StringExpression Short Syntax
StringExpression[ a, b, c, etc ]
is equivalent to
(a ~~ b ~~ c ~~ etc)
StringExpression Syntax
Here are the most useful ones. (see Wolfram site for complete list.)
Literal Char Sequence
(* literal char sequence *) StringCases[ "abcd", "bc" ] (* {bc} *)
Any Single Char
_
→ any single characterExcept["\n"]
→ a single character that is not newline character.
(* any single char bracketed by space *) StringCases[ "a b c", (" " ~~ _ ~~ " ")] (* { b } *)
Character Class
LetterCharacter
CharacterRange[ "char1", "char2" ]
DigitCharacter
HexadecimalCharacter
WhitespaceCharacter
NumberString
(* any of a b c *) StringCases[ "abcdf", {"a", "b", "c"}] (* {a, b, c} *) (* any letter char *) StringCases[ "x291h", LetterCharacter] (* {x, h} *) (* range of chars *) StringCases[ "9GqYw", CharacterRange[ "a", "z" ], IgnoreCase -> True] (* {G, q, Y, w} *) (* digits *) StringCases[ "x86w3", DigitCharacter..] (* {86, 3} *) (* hexadecimal digits *) StringCases[ "pf7hs72a64", HexadecimalCharacter..] (* {f7, 72a64} *) (* whitespace char *) StringCases[ "some \tthing\nthere", WhitespaceCharacter] (* result is list of space, tab, or newline chars *)
Character Class Exclusion
Except[pattern]
→ a pattern that is not pattern
(* catch bold text *) StringCases[ "<b>this</b> and <b>449</b> and <b>3 some</b>", "<b>" ~~ Except[ "<" ].. ~~ "</b>" ] (* {<b>this</b>, <b>449</b>, <b>3 some</b>} *)
Match Boundary
StartOfString
EndOfString
StartOfLine
EndOfLine
WordBoundary
Except[WordBoundary]
(* start of string *) StringCases[ "abc", StartOfString ~~ LetterCharacter] (* a *) (* end of string *) StringCases[ "abc", LetterCharacter ~~ EndOfString] (* c *) (* start of line *) StringCases[ "abc def", StartOfLine ~~ LetterCharacter] (* {a, d} *) (* end of line *) StringCases[ "abc def", LetterCharacter ~~ EndOfLine] (* {c, f} *) (* word boundary *) StringCases[ "x471 948 y694", WordBoundary ~~ DigitCharacter.. ~~ WordBoundary] (* {948} *) StringCases[ "x471 958", Except[ WordBoundary ] ~~ DigitCharacter.. ~~ Except[ WordBoundary ]] (* {47, 5} *)
Repeat
pattern..
→ one or more timespattern...
→ zero or more times
(* digit repeated one or more times *) StringCases[ "2023 and 2024", DigitCharacter..] (* {2023, 2024} *) (* space repeated one or more times *) StringCases[ "this year 2023", " "..] (* match sequence of spaces *) (* <p> followed by space zero or more times *) StringCases[ "<p> some</p>", "<p>" ~~ " "...] (* {<p> } *)
Repeat N Times
(* digits repeated 4 times *) StringCases[ "95 713 2023", (d:DigitCharacter..)/;(StringLength@d === 4) ]
Alternatives
{pattern1, pattern2, etc}
or
pattern1 | pattern2 | etc
(* digits, preceded by id or x *) StringCases[ "id57 id537 Y418 x41 m6", {"id", "x"} ~~ DigitCharacter..] (* {id57, id537, x41} *)

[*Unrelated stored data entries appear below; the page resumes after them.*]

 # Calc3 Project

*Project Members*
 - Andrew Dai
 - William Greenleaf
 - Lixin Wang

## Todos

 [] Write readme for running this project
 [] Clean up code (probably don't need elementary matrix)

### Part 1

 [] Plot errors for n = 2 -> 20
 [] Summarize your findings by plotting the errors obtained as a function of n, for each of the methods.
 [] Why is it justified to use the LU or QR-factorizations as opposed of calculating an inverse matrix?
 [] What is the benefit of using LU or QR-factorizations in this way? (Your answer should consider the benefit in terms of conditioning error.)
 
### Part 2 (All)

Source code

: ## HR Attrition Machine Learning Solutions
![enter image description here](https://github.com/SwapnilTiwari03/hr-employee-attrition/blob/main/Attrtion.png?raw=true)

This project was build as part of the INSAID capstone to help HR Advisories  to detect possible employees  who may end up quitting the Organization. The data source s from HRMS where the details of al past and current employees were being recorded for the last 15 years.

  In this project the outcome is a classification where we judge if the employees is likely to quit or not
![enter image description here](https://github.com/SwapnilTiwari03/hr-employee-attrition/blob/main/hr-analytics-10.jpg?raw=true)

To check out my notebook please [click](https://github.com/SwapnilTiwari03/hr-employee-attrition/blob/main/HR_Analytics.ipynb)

(* catch integer or hexadecimal *) StringCases[ "18d69 447 3zzbw a1eaa", WordBoundary ~~ {DigitCharacter.., HexadecimalCharacter..} ~~ WordBoundary] (* {18d69, 447, a1eaa} *)
Named Capture
name:pattern
Named capture allows you to name a pattern, for later reference in replacement, or to specify a particular repetition of it the pattern.
(* digits, preceded by id or x. name the digits as d. return a list of the digits as number *) StringCases[ "id57 id537 Y418 x41 m6", {"id", "x"} ~~ d:DigitCharacter.. :> ToExpression[ d ]] (* {57, 537, 41} *)
Conditional Check on Pattern
(name:(pattern))/;(expr)
→ conditional check
Conditional Check is a expression, that takes a named capture, and if the expression return True, it is considered a match.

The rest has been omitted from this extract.